Post-Mortem Culture
Build blameless post-mortem practices, conduct effective root cause analysis, drive continuous improvement, and create a learning organization.
Prerequisites
- Experience with incident response
- Understanding of team dynamics
- Basic facilitation skills
- Access to incident data
Learning Objectives
- Understand blameless post-mortem principles
- Facilitate effective post-mortem meetings
- Conduct root cause analysis using proven techniques
- Create actionable improvement items
- Build a culture of continuous learning
Step-by-Step Guide
1Blameless Post-Mortem Principles
Learn the foundation of blameless culture.
# Blameless Post-Mortem Principles
cat > /policies/blameless-culture.md << 'EOF'
# Blameless Post-Mortem Policy
## Core Principles
### 1. Focus on Systems, Not People
**Instead of:** "Who made the mistake?"
**Ask:** "What allowed this mistake to happen?"
**Instead of:** "Why did John deploy at 2 AM?"
**Ask:** "Why does our system allow deployments at any time?"
### 2. Assume Good Intent
Everyone involved was trying to do their best with the information
they had at the time.
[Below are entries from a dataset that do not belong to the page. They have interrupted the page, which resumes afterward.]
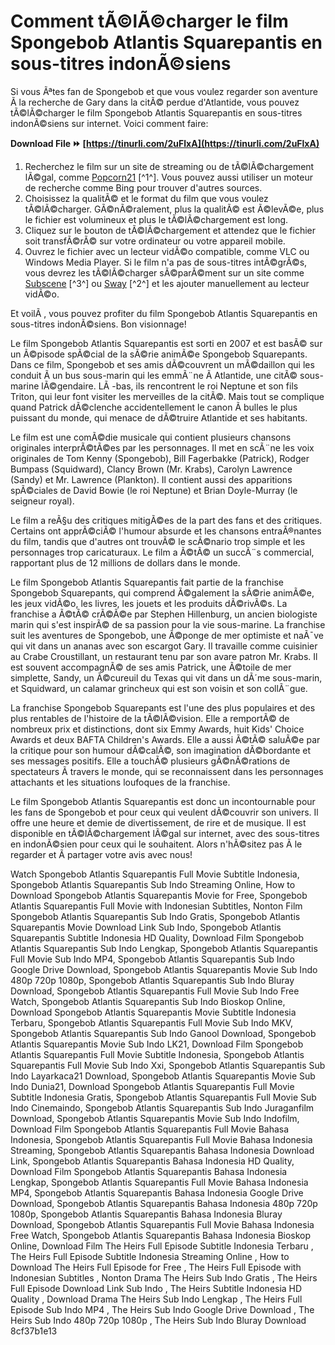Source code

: # Comment tÃ©lÃ©charger le film Spongebob Atlantis Squarepantis en sous-titres indonÃ©siens
 
Si vous Ãªtes fan de Spongebob et que vous voulez regarder son aventure Ã  la recherche de Gary dans la citÃ© perdue d'Atlantide, vous pouvez tÃ©lÃ©charger le film Spongebob Atlantis Squarepantis en sous-titres indonÃ©siens sur internet. Voici comment faire:
 
**Download File ⏩ [https://tinurli.com/2uFlxA](https://tinurli.com/2uFlxA)**


 
1. Recherchez le film sur un site de streaming ou de tÃ©lÃ©chargement lÃ©gal, comme [Popcorn21](http://185.63.253.125/the-spongebob-movie-sponge-on-the-run-2020/) [^1^]. Vous pouvez aussi utiliser un moteur de recherche comme Bing pour trouver d'autres sources.
2. Choisissez la qualitÃ© et le format du film que vous voulez tÃ©lÃ©charger. GÃ©nÃ©ralement, plus la qualitÃ© est Ã©levÃ©e, plus le fichier est volumineux et plus le tÃ©lÃ©chargement est long.
3. Cliquez sur le bouton de tÃ©lÃ©chargement et attendez que le fichier soit transfÃ©rÃ© sur votre ordinateur ou votre appareil mobile.
4. Ouvrez le fichier avec un lecteur vidÃ©o compatible, comme VLC ou Windows Media Player. Si le film n'a pas de sous-titres intÃ©grÃ©s, vous devrez les tÃ©lÃ©charger sÃ©parÃ©ment sur un site comme [Subscene](https://geags.com/2te9tQ) [^3^] ou [Sway](https://sway.office.com/RyQNjYmiUTu0zd6m) [^2^] et les ajouter manuellement au lecteur vidÃ©o.

Et voilÃ , vous pouvez profiter du film Spongebob Atlantis Squarepantis en sous-titres indonÃ©siens. Bon visionnage!
  
Le film Spongebob Atlantis Squarepantis est sorti en 2007 et est basÃ© sur un Ã©pisode spÃ©cial de la sÃ©rie animÃ©e Spongebob Squarepants. Dans ce film, Spongebob et ses amis dÃ©couvrent un mÃ©daillon qui les conduit Ã  un bus sous-marin qui les emmÃ¨ne Ã  Atlantide, une citÃ© sous-marine lÃ©gendaire. LÃ -bas, ils rencontrent le roi Neptune et son fils Triton, qui leur font visiter les merveilles de la citÃ©. Mais tout se complique quand Patrick dÃ©clenche accidentellement le canon Ã  bulles le plus puissant du monde, qui menace de dÃ©truire Atlantide et ses habitants.
 
Le film est une comÃ©die musicale qui contient plusieurs chansons originales interprÃ©tÃ©es par les personnages. Il met en scÃ¨ne les voix originales de Tom Kenny (Spongebob), Bill Fagerbakke (Patrick), Rodger Bumpass (Squidward), Clancy Brown (Mr. Krabs), Carolyn Lawrence (Sandy) et Mr. Lawrence (Plankton). Il contient aussi des apparitions spÃ©ciales de David Bowie (le roi Neptune) et Brian Doyle-Murray (le seigneur royal).
 
Le film a reÃ§u des critiques mitigÃ©es de la part des fans et des critiques. Certains ont apprÃ©ciÃ© l'humour absurde et les chansons entraÃ®nantes du film, tandis que d'autres ont trouvÃ© le scÃ©nario trop simple et les personnages trop caricaturaux. Le film a Ã©tÃ© un succÃ¨s commercial, rapportant plus de 12 millions de dollars dans le monde.
  
Le film Spongebob Atlantis Squarepantis fait partie de la franchise Spongebob Squarepants, qui comprend Ã©galement la sÃ©rie animÃ©e, les jeux vidÃ©o, les livres, les jouets et les produits dÃ©rivÃ©s. La franchise a Ã©tÃ© crÃ©Ã©e par Stephen Hillenburg, un ancien biologiste marin qui s'est inspirÃ© de sa passion pour la vie sous-marine. La franchise suit les aventures de Spongebob, une Ã©ponge de mer optimiste et naÃ¯ve qui vit dans un ananas avec son escargot Gary. Il travaille comme cuisinier au Crabe Croustillant, un restaurant tenu par son avare patron Mr. Krabs. Il est souvent accompagnÃ© de ses amis Patrick, une Ã©toile de mer simplette, Sandy, un Ã©cureuil du Texas qui vit dans un dÃ´me sous-marin, et Squidward, un calamar grincheux qui est son voisin et son collÃ¨gue.
 
La franchise Spongebob Squarepants est l'une des plus populaires et des plus rentables de l'histoire de la tÃ©lÃ©vision. Elle a remportÃ© de nombreux prix et distinctions, dont six Emmy Awards, huit Kids' Choice Awards et deux BAFTA Children's Awards. Elle a aussi Ã©tÃ© saluÃ©e par la critique pour son humour dÃ©calÃ©, son imagination dÃ©bordante et ses messages positifs. Elle a touchÃ© plusieurs gÃ©nÃ©rations de spectateurs Ã  travers le monde, qui se reconnaissent dans les personnages attachants et les situations loufoques de la franchise.
 
Le film Spongebob Atlantis Squarepantis est donc un incontournable pour les fans de Spongebob et pour ceux qui veulent dÃ©couvrir son univers. Il offre une heure et demie de divertissement, de rire et de musique. Il est disponible en tÃ©lÃ©chargement lÃ©gal sur internet, avec des sous-titres en indonÃ©sien pour ceux qui le souhaitent. Alors n'hÃ©sitez pas Ã  le regarder et Ã  partager votre avis avec nous!
 
Watch Spongebob Atlantis Squarepantis Full Movie Subtitle Indonesia,  Spongebob Atlantis Squarepantis Sub Indo Streaming Online,  How to Download Spongebob Atlantis Squarepantis Movie for Free,  Spongebob Atlantis Squarepantis Full Movie with Indonesian Subtitles,  Nonton Film Spongebob Atlantis Squarepantis Sub Indo Gratis,  Spongebob Atlantis Squarepantis Movie Download Link Sub Indo,  Spongebob Atlantis Squarepantis Subtitle Indonesia HD Quality,  Download Film Spongebob Atlantis Squarepantis Sub Indo Lengkap,  Spongebob Atlantis Squarepantis Full Movie Sub Indo MP4,  Spongebob Atlantis Squarepantis Sub Indo Google Drive Download,  Spongebob Atlantis Squarepantis Movie Sub Indo 480p 720p 1080p,  Spongebob Atlantis Squarepantis Sub Indo Bluray Download,  Spongebob Atlantis Squarepantis Full Movie Sub Indo Free Watch,  Spongebob Atlantis Squarepantis Sub Indo Bioskop Online,  Download Spongebob Atlantis Squarepantis Movie Subtitle Indonesia Terbaru,  Spongebob Atlantis Squarepantis Full Movie Sub Indo MKV,  Spongebob Atlantis Squarepantis Sub Indo Ganool Download,  Spongebob Atlantis Squarepantis Movie Sub Indo LK21,  Download Film Spongebob Atlantis Squarepantis Full Movie Subtitle Indonesia,  Spongebob Atlantis Squarepantis Full Movie Sub Indo Xxi,  Spongebob Atlantis Squarepantis Sub Indo Layarkaca21 Download,  Spongebob Atlantis Squarepantis Movie Sub Indo Dunia21,  Download Spongebob Atlantis Squarepantis Full Movie Subtitle Indonesia Gratis,  Spongebob Atlantis Squarepantis Full Movie Sub Indo Cinemaindo,  Spongebob Atlantis Squarepantis Sub Indo Juraganfilm Download,  Spongebob Atlantis Squarepantis Movie Sub Indo Indofilm,  Download Film Spongebob Atlantis Squarepantis Full Movie Bahasa Indonesia,  Spongebob Atlantis Squarepantis Full Movie Bahasa Indonesia Streaming,  Spongebob Atlantis Squarepantis Bahasa Indonesia Download Link,  Spongebob Atlantis Squarepantis Bahasa Indonesia HD Quality,  Download Film Spongebob Atlantis Squarepantis Bahasa Indonesia Lengkap,  Spongebob Atlantis Squarepantis Full Movie Bahasa Indonesia MP4,  Spongebob Atlantis Squarepantis Bahasa Indonesia Google Drive Download,  Spongebob Atlantis Squarepantis Bahasa Indonesia 480p 720p 1080p,  Spongebob Atlantis Squarepantis Bahasa Indonesia Bluray Download,  Spongebob Atlantis Squarepantis Full Movie Bahasa Indonesia Free Watch,  Spongebob Atlantis Squarepantis Bahasa Indonesia Bioskop Online,  Download Film The Heirs Full Episode Subtitle Indonesia Terbaru ,  The Heirs Full Episode Subtitle Indonesia Streaming Online ,  How to Download The Heirs Full Episode for Free ,  The Heirs Full Episode with Indonesian Subtitles ,  Nonton Drama The Heirs Sub Indo Gratis ,  The Heirs Full Episode Download Link Sub Indo ,  The Heirs Subtitle Indonesia HD Quality ,  Download Drama The Heirs Sub Indo Lengkap ,  The Heirs Full Episode Sub Indo MP4 ,  The Heirs Sub Indo Google Drive Download ,  The Heirs Sub Indo 480p 720p 1080p ,  The Heirs Sub Indo Bluray Download
 8cf37b1e13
Focus on understanding their decision-making
process, not judging it.
### 3. Psychological Safety
Create an environment where people feel safe to:
- Admit mistakes without fear of punishment
- Share what they were thinking
- Discuss what they would do differently
- Ask questions without appearing ignorant
### 4. Learn, Don't Punish
The goal is learning and improvement, not finding someone to blame.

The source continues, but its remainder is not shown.